Entreprises. Pour les entreprises, je lancerais un grand programme de formation et de financement pour les aider dans leur transformation inspirée du plan #croissanceconnectee du @CNNum. Je développerais des programmes du type Industrie du futur qui poussent nos entreprises à chasser en meute car partir groupé c’est le meilleur moyen de les aider à grandir. Je multiplierais les programmes du type « sur-amortissement » afin d’accélérer la robotisation et la numérisation. Je développerais les dispositifs du type jeune entreprise innovante (JEI), crédit impôt-recherche (CIR) car c’est le meilleur moyen d’améliorer l’environnement R&D et d’innovation des entreprises . J’étendrais la loi « Macron » sur les attributions d’actions gratuites car cela a permis de partager enfin la richesse créée. À l’instar de ce que propose François Fillon, je faciliterais les investissements et l’orientation de l’épargne des français dans les entreprises.

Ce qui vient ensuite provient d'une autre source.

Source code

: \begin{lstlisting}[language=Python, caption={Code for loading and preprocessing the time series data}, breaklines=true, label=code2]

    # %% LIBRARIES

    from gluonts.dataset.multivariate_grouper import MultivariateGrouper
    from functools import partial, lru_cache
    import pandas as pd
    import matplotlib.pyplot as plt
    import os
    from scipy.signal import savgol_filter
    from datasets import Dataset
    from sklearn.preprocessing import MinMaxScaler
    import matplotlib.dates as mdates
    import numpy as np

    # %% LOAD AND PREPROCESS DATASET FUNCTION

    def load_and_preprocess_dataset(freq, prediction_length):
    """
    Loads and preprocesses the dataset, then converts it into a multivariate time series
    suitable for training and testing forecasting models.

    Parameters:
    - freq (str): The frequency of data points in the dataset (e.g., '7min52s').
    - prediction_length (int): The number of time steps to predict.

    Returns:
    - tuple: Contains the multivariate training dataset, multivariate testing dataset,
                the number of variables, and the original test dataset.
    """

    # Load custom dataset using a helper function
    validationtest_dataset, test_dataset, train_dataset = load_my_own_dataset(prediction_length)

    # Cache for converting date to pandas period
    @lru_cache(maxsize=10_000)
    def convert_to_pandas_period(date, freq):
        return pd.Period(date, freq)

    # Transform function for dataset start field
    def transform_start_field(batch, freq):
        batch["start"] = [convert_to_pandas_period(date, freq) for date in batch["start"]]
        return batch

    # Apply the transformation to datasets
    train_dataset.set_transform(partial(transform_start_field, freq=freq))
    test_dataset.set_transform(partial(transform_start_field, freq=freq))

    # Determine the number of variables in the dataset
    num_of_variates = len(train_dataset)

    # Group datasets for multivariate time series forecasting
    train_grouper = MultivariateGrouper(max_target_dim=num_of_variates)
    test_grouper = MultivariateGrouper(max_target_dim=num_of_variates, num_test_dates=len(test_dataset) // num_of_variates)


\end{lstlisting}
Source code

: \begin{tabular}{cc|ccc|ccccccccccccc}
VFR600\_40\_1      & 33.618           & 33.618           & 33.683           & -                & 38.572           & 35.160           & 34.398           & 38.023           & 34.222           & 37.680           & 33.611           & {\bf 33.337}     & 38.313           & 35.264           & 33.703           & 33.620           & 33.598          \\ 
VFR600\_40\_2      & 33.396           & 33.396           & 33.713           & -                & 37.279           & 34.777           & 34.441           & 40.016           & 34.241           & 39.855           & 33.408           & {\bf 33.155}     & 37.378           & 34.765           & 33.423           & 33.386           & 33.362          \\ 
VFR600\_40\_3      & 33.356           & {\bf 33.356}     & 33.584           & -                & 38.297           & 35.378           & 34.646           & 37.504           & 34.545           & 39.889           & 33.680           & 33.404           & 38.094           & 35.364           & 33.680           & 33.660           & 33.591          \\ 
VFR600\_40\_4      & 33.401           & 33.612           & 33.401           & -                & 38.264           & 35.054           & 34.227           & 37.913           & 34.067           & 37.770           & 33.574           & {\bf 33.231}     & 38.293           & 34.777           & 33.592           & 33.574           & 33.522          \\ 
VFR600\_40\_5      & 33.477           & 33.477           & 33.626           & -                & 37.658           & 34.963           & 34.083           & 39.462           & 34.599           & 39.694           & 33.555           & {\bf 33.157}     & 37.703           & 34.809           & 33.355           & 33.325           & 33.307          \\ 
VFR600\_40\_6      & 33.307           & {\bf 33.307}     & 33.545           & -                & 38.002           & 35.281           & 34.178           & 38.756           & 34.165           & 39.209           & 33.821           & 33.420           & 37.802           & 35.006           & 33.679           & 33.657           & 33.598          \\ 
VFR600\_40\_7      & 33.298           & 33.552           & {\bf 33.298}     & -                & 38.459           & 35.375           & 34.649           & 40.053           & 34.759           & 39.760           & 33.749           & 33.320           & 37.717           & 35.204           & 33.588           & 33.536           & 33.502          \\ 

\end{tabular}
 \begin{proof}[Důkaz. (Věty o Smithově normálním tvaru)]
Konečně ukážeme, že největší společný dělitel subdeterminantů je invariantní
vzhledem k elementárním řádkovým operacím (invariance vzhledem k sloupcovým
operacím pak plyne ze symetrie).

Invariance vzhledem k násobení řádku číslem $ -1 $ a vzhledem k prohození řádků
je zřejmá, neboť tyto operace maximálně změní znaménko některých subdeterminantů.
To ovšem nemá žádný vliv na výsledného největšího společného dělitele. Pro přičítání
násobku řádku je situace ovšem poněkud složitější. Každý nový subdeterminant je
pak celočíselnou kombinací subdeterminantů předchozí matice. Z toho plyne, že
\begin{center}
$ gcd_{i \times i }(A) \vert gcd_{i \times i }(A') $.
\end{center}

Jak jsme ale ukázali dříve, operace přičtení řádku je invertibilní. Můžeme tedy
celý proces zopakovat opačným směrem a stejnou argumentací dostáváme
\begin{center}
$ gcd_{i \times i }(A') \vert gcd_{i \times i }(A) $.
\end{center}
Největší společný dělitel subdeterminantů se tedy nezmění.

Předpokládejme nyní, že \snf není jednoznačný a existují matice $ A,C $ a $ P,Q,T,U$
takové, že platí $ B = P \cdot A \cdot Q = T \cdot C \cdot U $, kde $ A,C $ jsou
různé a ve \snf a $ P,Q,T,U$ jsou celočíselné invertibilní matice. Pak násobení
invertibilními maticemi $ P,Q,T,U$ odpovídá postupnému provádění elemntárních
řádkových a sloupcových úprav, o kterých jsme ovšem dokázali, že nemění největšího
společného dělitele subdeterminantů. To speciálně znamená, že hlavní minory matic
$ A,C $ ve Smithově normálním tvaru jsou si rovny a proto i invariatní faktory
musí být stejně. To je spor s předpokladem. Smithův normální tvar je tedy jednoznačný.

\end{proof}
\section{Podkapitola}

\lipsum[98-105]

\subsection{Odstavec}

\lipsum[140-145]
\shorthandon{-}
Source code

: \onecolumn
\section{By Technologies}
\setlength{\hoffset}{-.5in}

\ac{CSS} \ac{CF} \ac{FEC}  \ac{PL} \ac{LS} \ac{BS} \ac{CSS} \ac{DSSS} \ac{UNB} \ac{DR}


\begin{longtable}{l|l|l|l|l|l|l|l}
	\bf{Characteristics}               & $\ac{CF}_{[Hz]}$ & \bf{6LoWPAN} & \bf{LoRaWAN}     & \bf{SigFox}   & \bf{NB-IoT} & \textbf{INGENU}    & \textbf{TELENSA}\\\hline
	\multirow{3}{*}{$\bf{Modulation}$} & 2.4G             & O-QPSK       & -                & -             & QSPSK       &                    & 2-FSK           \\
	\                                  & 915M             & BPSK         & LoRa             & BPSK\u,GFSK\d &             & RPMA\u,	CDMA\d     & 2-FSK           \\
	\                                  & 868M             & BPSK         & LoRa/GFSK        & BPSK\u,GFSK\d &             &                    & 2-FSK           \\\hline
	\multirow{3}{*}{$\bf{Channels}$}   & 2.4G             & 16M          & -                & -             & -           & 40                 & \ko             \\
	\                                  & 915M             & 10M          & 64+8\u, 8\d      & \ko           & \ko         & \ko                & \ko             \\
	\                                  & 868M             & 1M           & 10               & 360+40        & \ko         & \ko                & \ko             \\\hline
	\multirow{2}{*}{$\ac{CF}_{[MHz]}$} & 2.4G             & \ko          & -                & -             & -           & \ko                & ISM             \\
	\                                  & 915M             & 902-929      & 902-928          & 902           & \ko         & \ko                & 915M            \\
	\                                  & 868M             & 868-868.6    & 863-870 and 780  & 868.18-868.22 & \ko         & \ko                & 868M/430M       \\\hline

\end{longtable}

Europe. Je chercherais à fédérer l’Europe sur ces sujets car nous avons enfin l’outil pour construire une vision commune : harmonisation fiscale, souveraineté des données, échange avec le reste du monde…

Intégration. Enfin, j’utiliserais le numérique comme outil d’intégration, de diversité et de mixité, et je respecterais la charte #JamaisSansElles des candidats à l‘élection présidentielle 2017 que j’ai signée dans laquelle je m’engage à défendre et à promouvoir la mixité à tous les niveaux de la sphère publique.

 

À propos de l’auteur :

Guy Mamou-Mani co-préside avec Frédéric Sebag Groupe Open, Entreprise de Services du Numérique de 3650 personnes réalisant 305 millions d’euros de chiffre d’affaires annuel.

Entre juin 2010 et juin 2016 Guy Mamou-Mani a présidé Syntec Numérique – la Chambre professionnelle des métiers du numérique (éditeurs de logiciels, entreprises de services du numérique, sociétés de conseil en technologies). À cette fonction, il s’est beaucoup investi sur les enjeux liés à la formation et à la place des femmes dans la profession. Il a également beaucoup œuvré à sensibiliser les pouvoirs publics aux enjeux du numérique et à l’amélioration des conditions fiscales et réglementaires indispensables au développement de l’écosystème numérique français.

Depuis février 2016, Guy Mamou-Mani est vice-président du CNNum (Conseil National du Numérique) et membre du HCEfh (Haut Conseil à l’égalité entre les femmes et les hommes).